Start of Data for processing

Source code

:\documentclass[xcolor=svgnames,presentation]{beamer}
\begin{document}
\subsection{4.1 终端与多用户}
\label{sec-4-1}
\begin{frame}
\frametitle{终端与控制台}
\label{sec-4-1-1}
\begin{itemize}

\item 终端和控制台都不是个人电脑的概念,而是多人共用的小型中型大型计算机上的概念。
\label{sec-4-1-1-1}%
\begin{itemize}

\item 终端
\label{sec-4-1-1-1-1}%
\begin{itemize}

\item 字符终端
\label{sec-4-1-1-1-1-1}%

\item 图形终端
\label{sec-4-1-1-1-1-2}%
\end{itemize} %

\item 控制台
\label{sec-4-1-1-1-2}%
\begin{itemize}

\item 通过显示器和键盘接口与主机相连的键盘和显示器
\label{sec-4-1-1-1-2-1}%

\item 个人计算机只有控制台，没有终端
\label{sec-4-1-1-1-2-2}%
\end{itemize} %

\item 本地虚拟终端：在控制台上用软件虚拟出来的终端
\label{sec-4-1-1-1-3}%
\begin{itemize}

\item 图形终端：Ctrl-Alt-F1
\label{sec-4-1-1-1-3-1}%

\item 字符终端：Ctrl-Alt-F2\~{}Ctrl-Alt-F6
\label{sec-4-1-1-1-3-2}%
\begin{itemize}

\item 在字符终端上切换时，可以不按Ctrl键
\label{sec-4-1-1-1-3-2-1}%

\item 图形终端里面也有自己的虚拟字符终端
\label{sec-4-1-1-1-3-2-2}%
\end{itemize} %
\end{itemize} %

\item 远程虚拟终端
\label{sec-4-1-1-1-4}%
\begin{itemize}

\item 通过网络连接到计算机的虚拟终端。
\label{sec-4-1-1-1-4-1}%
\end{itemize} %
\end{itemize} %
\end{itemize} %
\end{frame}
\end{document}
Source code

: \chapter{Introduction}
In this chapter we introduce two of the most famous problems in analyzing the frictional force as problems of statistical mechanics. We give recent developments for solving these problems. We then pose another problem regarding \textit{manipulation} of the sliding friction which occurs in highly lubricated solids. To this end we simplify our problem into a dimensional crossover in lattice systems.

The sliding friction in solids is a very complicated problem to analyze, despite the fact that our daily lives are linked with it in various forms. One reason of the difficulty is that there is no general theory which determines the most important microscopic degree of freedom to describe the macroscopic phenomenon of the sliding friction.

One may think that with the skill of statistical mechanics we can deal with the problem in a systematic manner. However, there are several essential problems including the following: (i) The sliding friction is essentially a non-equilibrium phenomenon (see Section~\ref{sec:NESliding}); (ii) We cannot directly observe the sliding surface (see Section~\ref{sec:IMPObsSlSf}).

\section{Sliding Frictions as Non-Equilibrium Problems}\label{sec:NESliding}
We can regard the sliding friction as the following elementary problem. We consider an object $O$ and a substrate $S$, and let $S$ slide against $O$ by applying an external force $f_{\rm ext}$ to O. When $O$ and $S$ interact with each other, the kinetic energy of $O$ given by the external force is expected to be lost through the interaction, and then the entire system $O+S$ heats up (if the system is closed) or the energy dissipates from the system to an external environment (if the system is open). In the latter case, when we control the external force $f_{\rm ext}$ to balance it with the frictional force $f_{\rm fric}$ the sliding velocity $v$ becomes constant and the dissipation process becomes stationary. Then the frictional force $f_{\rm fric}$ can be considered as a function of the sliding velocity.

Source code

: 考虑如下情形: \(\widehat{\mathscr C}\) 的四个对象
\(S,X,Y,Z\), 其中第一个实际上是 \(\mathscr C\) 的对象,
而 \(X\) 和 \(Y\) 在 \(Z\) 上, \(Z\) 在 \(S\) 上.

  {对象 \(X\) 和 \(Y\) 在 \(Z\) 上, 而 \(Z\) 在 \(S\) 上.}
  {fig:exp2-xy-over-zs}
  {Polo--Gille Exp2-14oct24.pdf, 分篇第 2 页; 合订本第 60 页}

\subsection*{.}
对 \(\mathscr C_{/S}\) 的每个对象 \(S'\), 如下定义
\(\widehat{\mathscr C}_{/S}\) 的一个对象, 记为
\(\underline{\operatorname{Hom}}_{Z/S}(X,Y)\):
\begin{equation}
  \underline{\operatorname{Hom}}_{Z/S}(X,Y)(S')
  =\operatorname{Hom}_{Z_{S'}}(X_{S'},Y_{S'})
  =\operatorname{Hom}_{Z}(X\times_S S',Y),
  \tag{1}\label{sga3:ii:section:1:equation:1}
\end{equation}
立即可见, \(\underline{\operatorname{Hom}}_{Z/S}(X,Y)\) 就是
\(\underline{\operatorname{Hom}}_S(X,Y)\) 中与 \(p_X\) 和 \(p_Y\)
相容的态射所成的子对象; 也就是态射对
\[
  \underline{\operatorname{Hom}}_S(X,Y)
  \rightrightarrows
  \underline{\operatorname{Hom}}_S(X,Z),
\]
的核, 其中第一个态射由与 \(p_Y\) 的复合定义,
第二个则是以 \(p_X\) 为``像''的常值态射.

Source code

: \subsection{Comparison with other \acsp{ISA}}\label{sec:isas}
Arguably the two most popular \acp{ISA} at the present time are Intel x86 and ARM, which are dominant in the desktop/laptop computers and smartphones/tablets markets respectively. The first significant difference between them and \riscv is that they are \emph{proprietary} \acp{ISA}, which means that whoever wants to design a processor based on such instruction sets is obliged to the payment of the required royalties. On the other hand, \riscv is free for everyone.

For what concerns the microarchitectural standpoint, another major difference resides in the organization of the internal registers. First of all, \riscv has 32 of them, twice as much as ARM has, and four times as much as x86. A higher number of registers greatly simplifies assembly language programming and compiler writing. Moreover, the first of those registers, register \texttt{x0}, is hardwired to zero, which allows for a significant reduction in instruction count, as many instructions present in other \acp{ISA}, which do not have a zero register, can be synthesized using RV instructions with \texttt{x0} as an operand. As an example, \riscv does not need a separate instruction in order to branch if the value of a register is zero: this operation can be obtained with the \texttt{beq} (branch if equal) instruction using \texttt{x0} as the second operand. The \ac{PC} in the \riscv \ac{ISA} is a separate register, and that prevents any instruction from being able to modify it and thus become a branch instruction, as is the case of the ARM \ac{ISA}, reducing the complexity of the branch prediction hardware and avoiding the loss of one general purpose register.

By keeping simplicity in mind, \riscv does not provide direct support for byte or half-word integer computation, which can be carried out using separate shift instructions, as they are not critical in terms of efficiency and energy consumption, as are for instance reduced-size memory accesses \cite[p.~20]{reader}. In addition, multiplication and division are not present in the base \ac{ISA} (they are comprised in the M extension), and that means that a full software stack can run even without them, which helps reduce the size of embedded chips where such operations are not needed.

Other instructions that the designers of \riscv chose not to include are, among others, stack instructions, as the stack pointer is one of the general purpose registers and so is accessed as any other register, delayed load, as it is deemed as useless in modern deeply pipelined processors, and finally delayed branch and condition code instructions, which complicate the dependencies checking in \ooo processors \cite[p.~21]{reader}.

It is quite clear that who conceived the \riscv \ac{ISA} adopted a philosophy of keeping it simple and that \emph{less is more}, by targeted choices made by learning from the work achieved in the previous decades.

End of Data for processing

## Work order:
Print the full listing again, word for word.

## Result of this exercise:
Source code

:\documentclass[xcolor=svgnames,presentation]{beamer}
\begin{document}
\subsection{4.1 终端与多用户}
\label{sec-4-1}
\begin{frame}
\frametitle{终端与控制台}
\label{sec-4-1-1}
\begin{itemize}

\item 终端和控制台都不是个人电脑的概念,而是多人共用的小型中型大型计算机上的概念。
\label{sec-4-1-1-1}%
\begin{itemize}

\item 终端
\label{sec-4-1-1-1-1}%
\begin{itemize}

\item 字符终端
\label{sec-4-1-1-1-1-1}%

\item 图形终端
\label{sec-4-1-1-1-1-2}%
\end{itemize} %

\item 控制台
\label{sec-4-1-1-1-2}%
\begin{itemize}

\item 通过显示器和键盘接口与主机相连的键盘和显示器
\label{sec-4-1-1-1-2-1}%

\item 个人计算机只有控制台，没有终端
\label{sec-4-1-1-1-2-2}%
\end{itemize} %

\item 本地虚拟终端：在控制台上用软件虚拟出来的终端
\label{sec-4-1-1-1-3}%
\begin{itemize}

\item 图形终端：Ctrl-Alt-F1
\label{sec-4-1-1-1-3-1}%

\item 字符终端：Ctrl-Alt-F2\~{}Ctrl-Alt-F6
\label{sec-4-1-1-1-3-2}%
\begin{itemize}

\item 在字符终端上切换时，可以不按Ctrl键
\label{sec-4-1-1-1-3-2-1}%

\item 图形终端里面也有自己的虚拟字符终端
\label{sec-4-1-1-1-3-2-2}%
\end{itemize} %
\end{itemize} %

\item 远程虚拟终端
\label{sec-4-1-1-1-4}%
\begin{itemize}

\item 通过网络连接到计算机的虚拟终端。
\label{sec-4-1-1-1-4-1}%
\end{itemize} %
\end{itemize} %
\end{itemize} %
\end{frame}
\end{document}
Source code

: \chapter{Introduction}
In this chapter we introduce two of the most famous problems in analyzing the frictional force as problems of statistical mechanics. We give recent developments for solving these problems. We then pose another problem regarding \textit{manipulation} of the sliding friction which occurs in highly lubricated solids. To this end we simplify our problem into a dimensional crossover in lattice systems.

The sliding friction in solids is a very complicated problem to analyze, despite the fact that our daily lives are linked with it in various forms. One reason of the difficulty is that there is no general theory which determines the most important microscopic degree of freedom to describe the macroscopic phenomenon of the sliding friction.

One may think that with the skill of statistical mechanics we can deal with the problem in a systematic manner. However, there are several essential problems including the following: (i) The sliding friction is essentially a non-equilibrium phenomenon (see Section~\ref{sec:NESliding}); (ii) We cannot directly observe the sliding surface (see Section~\ref{sec:IMPObsSlSf}).

\section{Sliding Frictions as Non-Equilibrium Problems}\label{sec:NESliding}
We can regard the sliding friction as the following elementary problem. We consider an object $O$ and a substrate $S$, and let $S$ slide against $O$ by applying an external force $f_{\rm ext}$ to O. When $O$ and $S$ interact with each other, the kinetic energy of $O$ given by the external force is expected to be lost through the interaction, and then the entire system $O+S$ heats up (if the system is closed) or the energy dissipates from the system to an external environment (if the system is open). In the latter case, when we control the external force $f_{\rm ext}$ to balance it with the frictional force $f_{\rm fric}$ the sliding velocity $v$ becomes constant and the dissipation process becomes stationary. Then the frictional force $f_{\rm fric}$ can be considered as a function of the sliding velocity.

Source code

: 考虑如下情形: \(\widehat{\mathscr C}\) 的四个对象
\(S,X,Y,Z\), 其中第一个实际上是 \(\mathscr C\) 的对象,
而 \(X\) 和 \(Y\) 在 \(Z\) 上, \(Z\) 在 \(S\) 上.

  {对象 \(X\) 和 \(Y\) 在 \(Z\) 上, 而 \(Z\) 在 \(S\) 上.}
  {fig:exp2-xy-over-zs}
  {Polo--Gille Exp2-14oct24.pdf, 分篇第 2 页; 合订本第 60 页}

\subsection*{.}
对 \(\mathscr C_{/S}\) 的每个对象 \(S'\), 如下定义
\(\widehat{\mathscr C}_{/S}\) 的一个对象, 记为
\(\underline{\operatorname{Hom}}_{Z/S}(X,Y)\):
\begin{equation}
  \underline{\operatorname{Hom}}_{Z/S}(X,Y)(S')
  =\operatorname{Hom}_{Z_{S'}}(X_{S'},Y_{S'})
  =\operatorname{Hom}_{Z}(X\times_S S',Y),
  \tag{1}\label{sga3:ii:section:1:equation:1}
\end{equation}
立即可见, \(\underline{\operatorname{Hom}}_{Z/S}(X,Y)\) 就是
\(\underline{\operatorname{Hom}}_S(X,Y)\) 中与 \(p_X\) 和 \(p_Y\)
相容的态射所成的子对象; 也就是态射对
\[
  \underline{\operatorname{Hom}}_S(X,Y)
  \rightrightarrows
  \underline{\operatorname{Hom}}_S(X,Z),
\]
的核, 其中第一个态射由与 \(p_Y\) 的复合定义,
第二个则是以 \(p_X\) 为``像''的常值态射.

Source code

: \subsection{Comparison with other \acsp{ISA}}\label{sec:isas}
Arguably the two most popular \acp{ISA} at the present time are Intel x86 and ARM, which are dominant in the desktop/laptop computers and smartphones/tablets markets respectively. The first significant difference between them and \riscv is that they are \emph{proprietary} \acp{ISA}, which means that whoever wants to design a processor based on such instruction sets is obliged to the payment of the required royalties. On the other hand, \riscv is free for everyone.

For what concerns the microarchitectural standpoint, another major difference resides in the organization of the internal registers. First of all, \riscv has 32 of them, twice as much as ARM has, and four times as much as x86. A higher number of registers greatly simplifies assembly language programming and compiler writing. Moreover, the first of those registers, register \texttt{x0}, is hardwired to zero, which allows for a significant reduction in instruction count, as many instructions present in other \acp{ISA}, which do not have a zero register, can be synthesized using RV instructions with \texttt{x0} as an operand. As an example, \riscv does not need a separate instruction in order to branch if the value of a register is zero: this operation can be obtained with the \texttt{beq} (branch if equal) instruction using \texttt{x0} as the second operand. The \ac{PC} in the \riscv \ac{ISA} is a separate register, and that prevents any instruction from being able to modify it and thus become a branch instruction, as is the case of the ARM \ac{ISA}, reducing the complexity of the branch prediction hardware and avoiding the loss of one general purpose register.

By keeping simplicity in mind, \riscv does not provide direct support for byte or half-word integer computation, which can be carried out using separate shift instructions, as they are not critical in terms of efficiency and energy consumption, as are for instance reduced-size memory accesses \cite[p.~20]{reader}. In addition, multiplication and division are not present in the base \ac{ISA} (they are comprised in the M extension), and that means that a full software stack can run even without them, which helps reduce the size of embedded chips where such operations are not needed.

Other instructions that the designers of \riscv chose not to include are, among others, stack instructions, as the stack pointer is one of the general purpose registers and so is accessed as any other register, delayed load, as it is deemed as useless in modern deeply pipelined processors, and finally delayed branch and condition code instructions, which complicate the dependencies checking in \ooo processors \cite[p.~21]{reader}.

It is quite clear that who conceived the \riscv \ac{ISA} adopted a philosophy of keeping it simple and that \emph{less is more}, by targeted choices made by learning from the work achieved in the previous decades.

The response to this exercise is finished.